The bad news, of course, is that, a month ago, we had way fewer people in ICUs than we do today. On September 26, instead of 78 patients in the ICU, there were 28. We've almost tripled that number since. There's still a lot we don't know about COVID-19, but anyone who was hoping that this would be a "casedemic" where expanded testing would catch a bunch of cases from people who'd never get sick will be disappointed. When COVID-19 cases rise, hospitalizations rise. No reasonable person can deny it at this point.
(Please note that my counts above are taken from Jennifer Kwan, an Ontario family physician whose Twitter account, with daily summaries of numerous COVID-19-related metrics, has been an invaluable resource.)
The hospitalization numbers are the whole ball game. Relying on case counts was always going to be an inexact metric, because some proportion of those cases was always going to be taken up by relatively young people with very low risk of major COVID-19-related illness. Higher numbers are always worse than lower, but cases are not equal — 100 cases among young Ontarians will, statistically speaking, result in no deaths, but 100 in a long-term-care home could kill dozens. Making sense of Ontario’s numbers was also complicated by the government’s decision to change the testing criteria. Today’s numbers are apples to last month’s oranges.
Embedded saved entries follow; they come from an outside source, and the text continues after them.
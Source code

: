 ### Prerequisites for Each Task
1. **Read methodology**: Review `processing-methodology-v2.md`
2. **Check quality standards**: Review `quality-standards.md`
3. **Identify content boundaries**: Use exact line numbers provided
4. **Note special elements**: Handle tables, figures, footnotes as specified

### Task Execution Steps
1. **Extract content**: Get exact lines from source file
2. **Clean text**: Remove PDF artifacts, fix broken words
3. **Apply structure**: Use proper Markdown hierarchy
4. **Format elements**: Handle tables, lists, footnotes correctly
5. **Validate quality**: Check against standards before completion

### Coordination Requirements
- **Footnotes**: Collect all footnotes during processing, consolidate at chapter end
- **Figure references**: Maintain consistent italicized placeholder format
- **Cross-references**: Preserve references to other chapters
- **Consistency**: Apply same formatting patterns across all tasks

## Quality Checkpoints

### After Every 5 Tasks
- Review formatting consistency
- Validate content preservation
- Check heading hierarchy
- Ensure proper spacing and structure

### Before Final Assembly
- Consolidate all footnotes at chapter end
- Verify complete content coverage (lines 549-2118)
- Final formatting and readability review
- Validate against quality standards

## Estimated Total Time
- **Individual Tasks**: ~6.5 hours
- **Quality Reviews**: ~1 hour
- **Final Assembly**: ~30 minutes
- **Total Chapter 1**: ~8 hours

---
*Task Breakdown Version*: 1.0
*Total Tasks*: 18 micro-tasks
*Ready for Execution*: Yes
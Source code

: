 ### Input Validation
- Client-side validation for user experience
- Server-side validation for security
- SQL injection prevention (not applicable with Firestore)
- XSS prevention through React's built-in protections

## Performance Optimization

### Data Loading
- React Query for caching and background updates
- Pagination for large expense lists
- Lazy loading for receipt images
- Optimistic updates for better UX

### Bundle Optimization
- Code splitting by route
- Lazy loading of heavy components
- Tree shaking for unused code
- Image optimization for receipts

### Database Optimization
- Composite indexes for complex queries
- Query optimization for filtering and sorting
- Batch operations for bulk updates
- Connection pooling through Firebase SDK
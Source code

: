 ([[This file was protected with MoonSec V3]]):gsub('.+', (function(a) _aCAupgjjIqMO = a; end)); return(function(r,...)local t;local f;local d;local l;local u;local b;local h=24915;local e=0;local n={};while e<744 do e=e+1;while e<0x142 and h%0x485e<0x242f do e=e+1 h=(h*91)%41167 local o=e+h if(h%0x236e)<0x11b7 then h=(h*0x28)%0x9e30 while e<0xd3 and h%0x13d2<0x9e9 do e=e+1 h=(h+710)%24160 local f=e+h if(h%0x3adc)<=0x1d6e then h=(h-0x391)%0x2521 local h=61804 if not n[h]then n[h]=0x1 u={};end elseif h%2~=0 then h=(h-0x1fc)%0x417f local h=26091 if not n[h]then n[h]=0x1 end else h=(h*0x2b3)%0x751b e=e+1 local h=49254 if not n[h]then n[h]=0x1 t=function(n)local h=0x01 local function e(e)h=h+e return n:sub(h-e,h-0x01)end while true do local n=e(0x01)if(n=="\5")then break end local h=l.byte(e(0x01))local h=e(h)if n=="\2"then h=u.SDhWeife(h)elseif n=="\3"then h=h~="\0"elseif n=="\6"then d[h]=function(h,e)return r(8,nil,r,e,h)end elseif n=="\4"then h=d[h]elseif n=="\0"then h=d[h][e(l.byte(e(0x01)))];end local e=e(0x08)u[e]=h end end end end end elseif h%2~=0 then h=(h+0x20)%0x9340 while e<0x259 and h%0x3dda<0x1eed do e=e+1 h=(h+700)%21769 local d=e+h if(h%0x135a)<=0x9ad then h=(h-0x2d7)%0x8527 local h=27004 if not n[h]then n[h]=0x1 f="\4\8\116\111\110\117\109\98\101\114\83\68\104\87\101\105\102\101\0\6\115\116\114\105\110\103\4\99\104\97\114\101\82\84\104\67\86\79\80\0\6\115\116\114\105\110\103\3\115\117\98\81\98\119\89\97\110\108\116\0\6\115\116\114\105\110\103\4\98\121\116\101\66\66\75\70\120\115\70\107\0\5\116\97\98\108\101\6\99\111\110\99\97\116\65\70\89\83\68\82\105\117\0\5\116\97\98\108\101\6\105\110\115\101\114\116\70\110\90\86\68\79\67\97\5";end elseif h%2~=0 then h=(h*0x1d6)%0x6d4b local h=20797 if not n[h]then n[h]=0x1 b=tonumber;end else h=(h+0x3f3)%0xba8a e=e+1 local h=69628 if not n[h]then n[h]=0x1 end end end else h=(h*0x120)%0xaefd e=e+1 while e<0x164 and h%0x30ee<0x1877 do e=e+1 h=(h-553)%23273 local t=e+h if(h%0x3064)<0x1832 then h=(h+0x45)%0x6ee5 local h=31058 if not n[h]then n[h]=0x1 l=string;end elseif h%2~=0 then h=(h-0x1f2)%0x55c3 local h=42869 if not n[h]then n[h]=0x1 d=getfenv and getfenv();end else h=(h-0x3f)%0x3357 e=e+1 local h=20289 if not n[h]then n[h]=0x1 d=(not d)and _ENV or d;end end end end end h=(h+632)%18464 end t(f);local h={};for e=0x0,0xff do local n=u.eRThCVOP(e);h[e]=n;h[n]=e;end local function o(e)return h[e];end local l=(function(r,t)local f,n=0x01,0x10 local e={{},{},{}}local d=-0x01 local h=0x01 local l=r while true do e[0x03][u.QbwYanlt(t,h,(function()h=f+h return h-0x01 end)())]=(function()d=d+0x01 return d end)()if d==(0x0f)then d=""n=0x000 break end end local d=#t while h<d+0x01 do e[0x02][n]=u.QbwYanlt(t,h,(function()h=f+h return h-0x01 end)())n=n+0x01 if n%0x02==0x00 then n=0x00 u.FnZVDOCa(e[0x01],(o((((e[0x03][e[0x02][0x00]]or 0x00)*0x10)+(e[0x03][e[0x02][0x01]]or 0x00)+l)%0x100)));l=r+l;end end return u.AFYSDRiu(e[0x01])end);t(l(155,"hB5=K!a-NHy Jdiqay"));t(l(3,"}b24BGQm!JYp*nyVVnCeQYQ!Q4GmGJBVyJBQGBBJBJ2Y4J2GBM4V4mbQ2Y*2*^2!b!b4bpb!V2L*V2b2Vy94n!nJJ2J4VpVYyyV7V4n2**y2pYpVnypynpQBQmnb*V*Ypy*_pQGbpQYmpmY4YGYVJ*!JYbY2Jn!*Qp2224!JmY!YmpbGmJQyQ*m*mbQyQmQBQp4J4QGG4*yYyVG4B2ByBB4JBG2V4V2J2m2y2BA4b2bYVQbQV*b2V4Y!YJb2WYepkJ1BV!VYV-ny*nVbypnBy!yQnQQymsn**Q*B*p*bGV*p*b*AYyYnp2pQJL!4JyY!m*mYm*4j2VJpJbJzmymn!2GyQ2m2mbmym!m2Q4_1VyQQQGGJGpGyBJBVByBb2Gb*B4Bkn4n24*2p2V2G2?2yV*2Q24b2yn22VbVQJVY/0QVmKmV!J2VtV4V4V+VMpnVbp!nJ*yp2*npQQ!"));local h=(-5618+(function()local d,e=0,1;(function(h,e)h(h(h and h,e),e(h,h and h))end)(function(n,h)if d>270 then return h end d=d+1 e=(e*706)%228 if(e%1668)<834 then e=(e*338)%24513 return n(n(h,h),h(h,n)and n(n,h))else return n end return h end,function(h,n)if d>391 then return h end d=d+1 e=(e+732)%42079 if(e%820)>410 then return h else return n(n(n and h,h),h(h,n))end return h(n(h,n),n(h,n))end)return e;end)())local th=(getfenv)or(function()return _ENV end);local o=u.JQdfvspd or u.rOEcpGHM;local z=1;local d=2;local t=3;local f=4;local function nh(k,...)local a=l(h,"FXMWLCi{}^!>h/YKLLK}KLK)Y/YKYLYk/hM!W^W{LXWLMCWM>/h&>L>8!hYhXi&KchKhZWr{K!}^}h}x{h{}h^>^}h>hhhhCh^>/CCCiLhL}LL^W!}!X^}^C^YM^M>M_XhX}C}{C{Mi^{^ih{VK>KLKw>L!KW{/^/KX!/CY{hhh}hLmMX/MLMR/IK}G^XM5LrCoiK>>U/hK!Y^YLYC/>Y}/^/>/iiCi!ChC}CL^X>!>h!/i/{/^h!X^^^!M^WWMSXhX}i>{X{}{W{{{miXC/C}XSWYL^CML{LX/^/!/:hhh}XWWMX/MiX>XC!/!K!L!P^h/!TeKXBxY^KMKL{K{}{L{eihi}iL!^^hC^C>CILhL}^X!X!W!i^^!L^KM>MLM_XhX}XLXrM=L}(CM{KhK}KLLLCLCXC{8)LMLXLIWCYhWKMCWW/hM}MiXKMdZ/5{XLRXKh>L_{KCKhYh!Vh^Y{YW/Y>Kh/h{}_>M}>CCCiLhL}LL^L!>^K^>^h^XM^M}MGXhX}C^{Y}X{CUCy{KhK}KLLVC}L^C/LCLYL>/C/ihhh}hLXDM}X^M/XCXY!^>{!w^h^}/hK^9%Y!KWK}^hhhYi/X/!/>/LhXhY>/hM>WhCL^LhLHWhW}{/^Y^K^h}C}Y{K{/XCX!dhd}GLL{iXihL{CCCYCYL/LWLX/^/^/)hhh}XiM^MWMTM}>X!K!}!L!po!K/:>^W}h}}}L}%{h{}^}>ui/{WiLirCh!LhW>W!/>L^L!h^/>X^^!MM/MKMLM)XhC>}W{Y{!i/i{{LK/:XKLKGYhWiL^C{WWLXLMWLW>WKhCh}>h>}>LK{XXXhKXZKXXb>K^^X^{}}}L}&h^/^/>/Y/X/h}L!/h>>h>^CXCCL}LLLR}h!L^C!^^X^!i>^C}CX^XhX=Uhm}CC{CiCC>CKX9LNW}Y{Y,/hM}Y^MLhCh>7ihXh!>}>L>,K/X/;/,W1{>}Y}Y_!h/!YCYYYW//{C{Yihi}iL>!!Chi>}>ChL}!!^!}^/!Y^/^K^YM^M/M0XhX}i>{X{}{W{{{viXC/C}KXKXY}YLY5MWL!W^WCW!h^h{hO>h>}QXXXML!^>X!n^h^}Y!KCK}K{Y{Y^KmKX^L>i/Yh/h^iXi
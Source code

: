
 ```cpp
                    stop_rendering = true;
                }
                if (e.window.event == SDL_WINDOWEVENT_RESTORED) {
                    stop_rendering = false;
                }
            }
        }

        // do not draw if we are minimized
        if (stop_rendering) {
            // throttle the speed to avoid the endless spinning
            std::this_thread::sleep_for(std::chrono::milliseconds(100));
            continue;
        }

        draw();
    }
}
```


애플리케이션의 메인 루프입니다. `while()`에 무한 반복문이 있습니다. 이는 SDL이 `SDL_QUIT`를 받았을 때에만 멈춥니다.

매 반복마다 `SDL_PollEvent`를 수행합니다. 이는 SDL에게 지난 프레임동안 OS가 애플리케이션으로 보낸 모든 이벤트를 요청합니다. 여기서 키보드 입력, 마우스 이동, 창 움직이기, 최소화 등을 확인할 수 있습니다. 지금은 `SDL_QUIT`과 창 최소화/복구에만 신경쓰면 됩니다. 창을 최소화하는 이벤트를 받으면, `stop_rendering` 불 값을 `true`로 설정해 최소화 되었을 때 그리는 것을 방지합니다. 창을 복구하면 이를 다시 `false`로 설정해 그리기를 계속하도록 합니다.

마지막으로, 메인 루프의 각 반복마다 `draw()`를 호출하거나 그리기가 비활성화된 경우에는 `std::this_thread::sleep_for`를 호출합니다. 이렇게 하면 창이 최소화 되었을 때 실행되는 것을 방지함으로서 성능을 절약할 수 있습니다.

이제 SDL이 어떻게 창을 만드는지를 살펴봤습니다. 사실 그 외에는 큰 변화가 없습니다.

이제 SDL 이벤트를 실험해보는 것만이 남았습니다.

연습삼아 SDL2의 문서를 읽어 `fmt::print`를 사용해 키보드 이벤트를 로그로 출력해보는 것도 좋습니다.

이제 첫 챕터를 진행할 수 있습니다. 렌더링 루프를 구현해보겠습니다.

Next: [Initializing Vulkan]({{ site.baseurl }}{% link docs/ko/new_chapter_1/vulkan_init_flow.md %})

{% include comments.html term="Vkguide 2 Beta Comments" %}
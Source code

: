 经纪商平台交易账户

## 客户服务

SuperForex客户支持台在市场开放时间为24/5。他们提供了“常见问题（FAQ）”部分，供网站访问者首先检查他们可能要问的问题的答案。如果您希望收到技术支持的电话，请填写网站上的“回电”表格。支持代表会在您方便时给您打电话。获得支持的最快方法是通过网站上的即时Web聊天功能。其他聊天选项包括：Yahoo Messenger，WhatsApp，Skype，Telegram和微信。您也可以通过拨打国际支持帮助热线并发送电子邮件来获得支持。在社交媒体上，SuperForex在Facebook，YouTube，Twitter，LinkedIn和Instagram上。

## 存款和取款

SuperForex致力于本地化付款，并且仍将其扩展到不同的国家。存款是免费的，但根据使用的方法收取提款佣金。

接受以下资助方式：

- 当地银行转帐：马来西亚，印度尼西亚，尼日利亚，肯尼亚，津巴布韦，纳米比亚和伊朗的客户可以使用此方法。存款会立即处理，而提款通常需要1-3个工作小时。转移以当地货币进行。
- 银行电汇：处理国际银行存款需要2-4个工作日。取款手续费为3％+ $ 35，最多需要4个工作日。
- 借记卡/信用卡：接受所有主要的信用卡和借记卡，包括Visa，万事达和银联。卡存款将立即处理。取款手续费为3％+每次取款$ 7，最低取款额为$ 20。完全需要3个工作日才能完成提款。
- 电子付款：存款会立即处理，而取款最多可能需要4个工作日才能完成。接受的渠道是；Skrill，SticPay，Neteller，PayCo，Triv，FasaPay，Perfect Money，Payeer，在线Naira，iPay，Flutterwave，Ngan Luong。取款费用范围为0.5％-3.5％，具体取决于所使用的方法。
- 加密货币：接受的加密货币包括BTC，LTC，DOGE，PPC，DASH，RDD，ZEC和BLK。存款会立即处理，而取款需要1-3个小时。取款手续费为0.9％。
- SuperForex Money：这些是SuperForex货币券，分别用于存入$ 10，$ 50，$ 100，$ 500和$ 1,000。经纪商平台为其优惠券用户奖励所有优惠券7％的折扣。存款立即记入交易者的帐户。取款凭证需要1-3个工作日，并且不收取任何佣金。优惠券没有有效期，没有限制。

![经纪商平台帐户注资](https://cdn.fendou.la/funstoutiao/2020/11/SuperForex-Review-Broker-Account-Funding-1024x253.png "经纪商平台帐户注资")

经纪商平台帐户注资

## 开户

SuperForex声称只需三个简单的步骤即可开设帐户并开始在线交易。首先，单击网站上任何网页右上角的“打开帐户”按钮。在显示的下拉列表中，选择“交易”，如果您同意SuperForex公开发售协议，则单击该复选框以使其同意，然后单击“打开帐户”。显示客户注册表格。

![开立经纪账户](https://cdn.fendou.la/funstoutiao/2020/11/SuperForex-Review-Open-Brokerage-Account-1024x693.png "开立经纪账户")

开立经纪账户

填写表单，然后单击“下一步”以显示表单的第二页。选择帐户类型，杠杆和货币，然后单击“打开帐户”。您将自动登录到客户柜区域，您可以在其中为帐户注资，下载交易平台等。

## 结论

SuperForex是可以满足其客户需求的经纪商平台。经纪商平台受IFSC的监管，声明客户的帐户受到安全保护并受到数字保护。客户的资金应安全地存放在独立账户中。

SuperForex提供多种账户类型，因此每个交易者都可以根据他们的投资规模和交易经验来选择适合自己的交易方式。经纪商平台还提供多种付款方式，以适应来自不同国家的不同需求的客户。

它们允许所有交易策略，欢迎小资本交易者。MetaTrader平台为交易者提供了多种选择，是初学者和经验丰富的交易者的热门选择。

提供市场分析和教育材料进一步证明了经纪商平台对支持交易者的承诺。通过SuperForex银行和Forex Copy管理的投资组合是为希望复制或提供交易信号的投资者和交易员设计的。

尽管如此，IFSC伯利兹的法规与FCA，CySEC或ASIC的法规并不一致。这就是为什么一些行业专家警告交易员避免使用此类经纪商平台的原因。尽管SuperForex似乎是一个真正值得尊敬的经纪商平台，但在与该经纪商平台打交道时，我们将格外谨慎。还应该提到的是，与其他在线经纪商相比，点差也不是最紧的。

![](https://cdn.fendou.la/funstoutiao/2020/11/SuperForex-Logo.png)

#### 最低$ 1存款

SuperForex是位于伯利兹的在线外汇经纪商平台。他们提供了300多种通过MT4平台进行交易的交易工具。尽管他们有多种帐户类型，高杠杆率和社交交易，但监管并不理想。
Again, this isn’t a knock on the raw data or a suggestion that we shouldn’t collect it. Case counts are a useful measure, but only when viewed as part of a larger data set that gives you a rolling average over days or even a week. (Come to think of it, I guess that’s another number that really matters, too.) Analyzing case counts is even easier when they’re broken down by location and age group.
These figures are all available. A small group of dedicated reporters and citizens track all this and publicize the data daily. And God bless ’em for it. But each day, when the numbers come out, ignore the top-line number, and make a beeline to the two that really matter — the rolling average and the ICU figures. If, in the weeks to come, we see that rolling average coming down even as ICU usage creeps up, that will be a good sign: we will be on the right path, and we can be reasonably confident that the hospitalization numbers will follow the case counts down in a few weeks, remaining below the 150 lower-end figure.
On the other hand, if that ICU figure keeps edging up, and the rolling average is still moving in an upward direction, too, well, get your haircuts now, people. We might be in for a long, quiet winter.